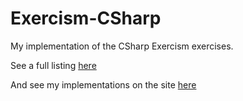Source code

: # Exercism-CSharp
My implementation of the CSharp Exercism exercises.

See a full listing [here](http://exercism.io/languages/csharp/about)

And see my implementations on the site [here](http://exercism.io/MarcelloNicoletti)
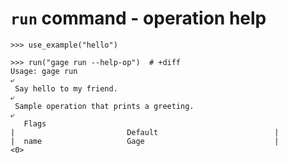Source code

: # `run` command - operation help

    >>> use_example("hello")

    >>> run("gage run --help-op")  # +diff
    Usage: gage run
    ⤶
     Say hello to my friend.
    ⤶
     Sample operation that prints a greeting.
    ⤶
       Flags
    |                         Default                          |
    |  name                   Gage                             |
    <0>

* _YOUR ASSIGNMENT_
Repeat each entry precisely as it appears. Leave the pictures out.

* _ANSWER BOX_
Source code

: # Exercism-CSharp
My implementation of the CSharp Exercism exercises.

See a full listing [here](http://exercism.io/languages/csharp/about)

And see my implementations on the site [here](http://exercism.io/MarcelloNicoletti)
Source code

: # `run` command - operation help

    >>> use_example("hello")

    >>> run("gage run --help-op")  # +diff
    Usage: gage run
    ⤶
     Say hello to my friend.
    ⤶
     Sample operation that prints a greeting.
    ⤶
       Flags
    |                         Default                          |
    |  name                   Gage                             |
    <0>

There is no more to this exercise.